You can be a creative writer if you have space, time, and the ability to satisfy personal needs. Getting these amounts to bringing into your life everything that helps you write. You can be an electrician, secretary, housewife, criminal, janitor, teacher, cook, paralegal, or any other job that gives you space, time, and wellness. If you are working at the office 80 hours a week, you will not make it. Accept lower social status and forgive your disappointed parents. You do not have to be poor. By all means, be rich (and send some to me).

Read. You are not a scholar. You are a creative artist. This means you can read anything that inspires you, from recipes to comic books to Proust to the Greek Magical Papyri to Don Delillo. You don’t have to worry about acquiring an encyclopedic understanding of Kafka. If you like “In the Penal Colony” and do not like “The Metamorphosis,” good. You know what you like, which is part of being inspired. Read without guilt as long as you are learning and becoming inspired. As soon as you read literature out of obligation, you are no longer functioning as an artist.

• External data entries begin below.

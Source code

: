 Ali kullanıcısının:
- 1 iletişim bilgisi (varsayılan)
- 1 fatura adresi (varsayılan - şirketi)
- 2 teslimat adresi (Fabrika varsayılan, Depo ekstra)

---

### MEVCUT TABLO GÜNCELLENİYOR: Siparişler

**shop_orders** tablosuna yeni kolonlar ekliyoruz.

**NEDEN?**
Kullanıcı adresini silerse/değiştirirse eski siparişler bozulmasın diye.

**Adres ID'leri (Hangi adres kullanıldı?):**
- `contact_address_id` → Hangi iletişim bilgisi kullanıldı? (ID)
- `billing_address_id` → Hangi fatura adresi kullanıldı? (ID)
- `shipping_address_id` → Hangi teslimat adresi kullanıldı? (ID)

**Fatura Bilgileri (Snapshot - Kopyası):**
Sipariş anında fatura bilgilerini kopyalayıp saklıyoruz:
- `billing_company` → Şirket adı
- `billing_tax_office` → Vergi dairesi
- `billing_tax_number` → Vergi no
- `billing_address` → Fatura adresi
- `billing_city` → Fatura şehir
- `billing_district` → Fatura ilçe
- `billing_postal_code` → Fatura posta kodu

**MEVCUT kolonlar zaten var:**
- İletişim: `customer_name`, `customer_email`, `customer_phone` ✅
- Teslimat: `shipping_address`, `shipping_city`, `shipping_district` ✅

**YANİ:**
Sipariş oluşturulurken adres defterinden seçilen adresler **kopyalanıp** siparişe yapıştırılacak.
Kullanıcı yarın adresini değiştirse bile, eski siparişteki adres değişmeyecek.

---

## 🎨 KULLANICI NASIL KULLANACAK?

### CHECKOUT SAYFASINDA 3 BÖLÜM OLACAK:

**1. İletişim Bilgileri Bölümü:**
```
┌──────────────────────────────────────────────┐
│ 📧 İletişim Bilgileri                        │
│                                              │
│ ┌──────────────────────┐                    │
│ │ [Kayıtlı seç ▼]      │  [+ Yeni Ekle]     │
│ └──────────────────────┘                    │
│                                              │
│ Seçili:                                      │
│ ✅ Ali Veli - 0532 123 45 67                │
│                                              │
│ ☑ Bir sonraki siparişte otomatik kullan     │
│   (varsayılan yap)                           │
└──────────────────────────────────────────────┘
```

Avoid trendiness and over-stylization. These are traps designed to convert art into money. If you want to make money your primary focus, go into business and save yourself the trouble. Do your own thing aesthetically. You know what you like, which is an invitation to pursue it artistically.

There is a lot more that can be said along these lines. However, it all comes down to the three essential steps: write, bring into your life everything that helps you write, and eliminate from your life everything that prevents you from writing.


On the Creation of Time

When I was in graduate school (for 12 years altogether–what was I thinking?), I had a rigid uncompromising attitude toward my own deadlines.  I had to meet them, even if it meant allowing the rest of my life to collapse.

Not surprisingly, putting myself in this do-or-die frame of mind often resulted in exactly that: my physical and emotional health would suffer.  I would have fulfilled my responsibilities and I was often extremely successful in those narrowly defined areas, but I would feel cheated because everything else would be wrecked.  I’d have to begin rebuilding my life after every major work project.  It was exhausting.

Now, I’ve learned to make time.  I have more deadlines than ever, but I take an attitude of mastery instead of servitude by saying, “Sure, I’ll get to it when I get to it.”  I’ve found that this nearly always makes me more efficient.  By giving myself permission to remain whole–a whole person–I am no longer a slave to some external timetable.

On those rare occasions when my work is late or when unforeseen complications lead to a less-than-desired outcome, I’ve learned to say, “So be it; I’m human; I’ll fix it now and do better next time.”  Sometimes, this means comping work, spending extra time to make things right, or taking some other loss.  But we might just call that the price of sustained excellence.  It’s easy to operate at the top of one’s ability every now and then.  It takes moderation and self-control to stay in that state of optimal performance long term.  It takes a sense of balance and the maturity to recognize the value of personal wellness.

This was a hard lesson to learn, since I am “up in my head” most of the time, planning and scheming.  I also have an over-inflated sense of responsibility linked to the need for me to see myself as a high-functioning player in every situation.  I grew a lot when I admitted to myself that I had these Type-A traits.

Now I breathe, relax, and make my demons work for me instead of being tortured by them.  I think, when we accept the need for balance, we’re accepting life instead of the deadening supposition that our worth is defined only by what we produce in certain narrow categories.